The Forgotten Day () is a Sitcom television drama produced by TVB. It stars Roger Kwok, Shaun Tam, David Chiang and Grace Wong. Amy Wong Sum-wai serves as the producer.

Cast and Characters

Main Characters
Roger Kwok as Ng Yiu-chong (吳耀中), a waiter. He indirectly causes Mung Yat-yin to suffer from amnesia. Feeling guilty, he helps Mung Yat-yin to search for his lost memory.
Shaun Tam as Mung Yat-yin (蒙一言), an interior designer. He is kidnapped and suffers from transient global amnesia due to a head injury.
David Chiang as Peter Mung Kwan-sui (蒙君瑞), Mung Yat-yin and Mung Siu-dou’s father.
Grace Wong as Freeya Yau Fei-yee (游菲兒), Mung Yat-yin’s wife. She is missing after her husband’s injury and amnesia.
Roxanne Tong as Dr. "Yan" Nam Hoi-ching (藍海晴), a clinical psychologist who treats Mung Yat-yin’s amnesia.

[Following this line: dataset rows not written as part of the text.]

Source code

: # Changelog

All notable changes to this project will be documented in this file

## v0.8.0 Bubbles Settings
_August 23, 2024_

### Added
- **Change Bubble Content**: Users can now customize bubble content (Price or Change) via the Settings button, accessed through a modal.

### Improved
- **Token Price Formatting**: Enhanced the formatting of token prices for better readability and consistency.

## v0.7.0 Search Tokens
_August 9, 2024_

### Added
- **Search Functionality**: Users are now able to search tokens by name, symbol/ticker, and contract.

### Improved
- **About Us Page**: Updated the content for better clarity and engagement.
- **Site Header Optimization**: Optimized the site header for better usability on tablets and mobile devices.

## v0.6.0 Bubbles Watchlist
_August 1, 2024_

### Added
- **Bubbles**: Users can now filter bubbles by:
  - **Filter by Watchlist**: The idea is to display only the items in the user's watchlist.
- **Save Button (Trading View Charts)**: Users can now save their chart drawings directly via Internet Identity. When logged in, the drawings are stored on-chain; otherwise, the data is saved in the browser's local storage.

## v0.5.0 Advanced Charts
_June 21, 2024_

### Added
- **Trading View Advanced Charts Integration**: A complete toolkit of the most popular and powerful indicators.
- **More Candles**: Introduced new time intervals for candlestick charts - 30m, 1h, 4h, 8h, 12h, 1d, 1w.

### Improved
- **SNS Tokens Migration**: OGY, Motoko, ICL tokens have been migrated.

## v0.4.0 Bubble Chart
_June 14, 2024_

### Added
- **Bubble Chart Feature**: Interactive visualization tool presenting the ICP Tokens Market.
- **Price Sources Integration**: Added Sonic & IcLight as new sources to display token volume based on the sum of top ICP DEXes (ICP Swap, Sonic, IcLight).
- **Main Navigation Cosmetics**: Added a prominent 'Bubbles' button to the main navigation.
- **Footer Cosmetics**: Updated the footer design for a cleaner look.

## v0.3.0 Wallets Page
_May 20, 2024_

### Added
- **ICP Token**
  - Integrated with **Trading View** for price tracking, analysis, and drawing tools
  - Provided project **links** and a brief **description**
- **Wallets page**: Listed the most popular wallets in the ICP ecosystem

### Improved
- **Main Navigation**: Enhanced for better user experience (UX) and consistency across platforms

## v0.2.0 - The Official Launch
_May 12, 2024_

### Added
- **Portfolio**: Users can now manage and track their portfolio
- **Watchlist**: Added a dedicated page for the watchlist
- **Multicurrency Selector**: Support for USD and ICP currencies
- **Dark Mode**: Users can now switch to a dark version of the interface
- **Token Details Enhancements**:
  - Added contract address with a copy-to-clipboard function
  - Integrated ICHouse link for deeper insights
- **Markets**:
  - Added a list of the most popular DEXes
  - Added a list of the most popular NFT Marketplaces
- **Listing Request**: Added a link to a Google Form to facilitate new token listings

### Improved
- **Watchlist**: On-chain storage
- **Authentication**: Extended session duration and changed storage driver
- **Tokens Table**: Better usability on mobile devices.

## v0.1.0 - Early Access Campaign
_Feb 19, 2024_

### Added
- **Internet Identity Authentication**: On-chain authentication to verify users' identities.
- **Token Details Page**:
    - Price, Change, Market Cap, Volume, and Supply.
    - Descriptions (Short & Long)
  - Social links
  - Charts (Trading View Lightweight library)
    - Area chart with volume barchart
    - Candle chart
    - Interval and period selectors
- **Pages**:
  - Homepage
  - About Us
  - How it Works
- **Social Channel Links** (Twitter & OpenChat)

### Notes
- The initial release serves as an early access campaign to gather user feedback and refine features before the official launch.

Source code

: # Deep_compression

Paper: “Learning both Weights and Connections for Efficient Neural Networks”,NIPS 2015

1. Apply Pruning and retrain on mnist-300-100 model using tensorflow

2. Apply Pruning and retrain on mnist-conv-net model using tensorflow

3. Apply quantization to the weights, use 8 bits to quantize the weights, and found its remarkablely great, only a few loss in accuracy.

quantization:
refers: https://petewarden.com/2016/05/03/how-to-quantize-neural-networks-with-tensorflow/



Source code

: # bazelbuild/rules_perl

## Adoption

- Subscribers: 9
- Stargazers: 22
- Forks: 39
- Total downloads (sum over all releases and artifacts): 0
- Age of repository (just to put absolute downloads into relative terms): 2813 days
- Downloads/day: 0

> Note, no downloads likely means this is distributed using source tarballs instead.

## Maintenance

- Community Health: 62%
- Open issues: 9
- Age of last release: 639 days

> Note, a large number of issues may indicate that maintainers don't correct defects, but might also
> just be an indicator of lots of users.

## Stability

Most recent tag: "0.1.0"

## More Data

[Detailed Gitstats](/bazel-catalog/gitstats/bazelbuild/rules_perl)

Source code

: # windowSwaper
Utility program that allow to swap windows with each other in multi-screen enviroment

Major Supporting Characters
Zoie Tam as Maya Sze Man-nga (施文雅), Ng Yiu-chong’s wife.
Elvina Kong as Mable Ng Shun-mei (吳順美), a taxi driver and Ng Yiu-chong’s younger sister.
Anthony Ho as Ng Yiu-chung (吳耀松), Ng Yiu-chong’s younger brother who is mentally disabled.
Max Cheung as Evans (伊雲思), Mable’s ex-husband.
Lisa Lau as Mung Siu-dou (蒙小豆), a veterinary nurse and Mung Yat-yin’s younger sister.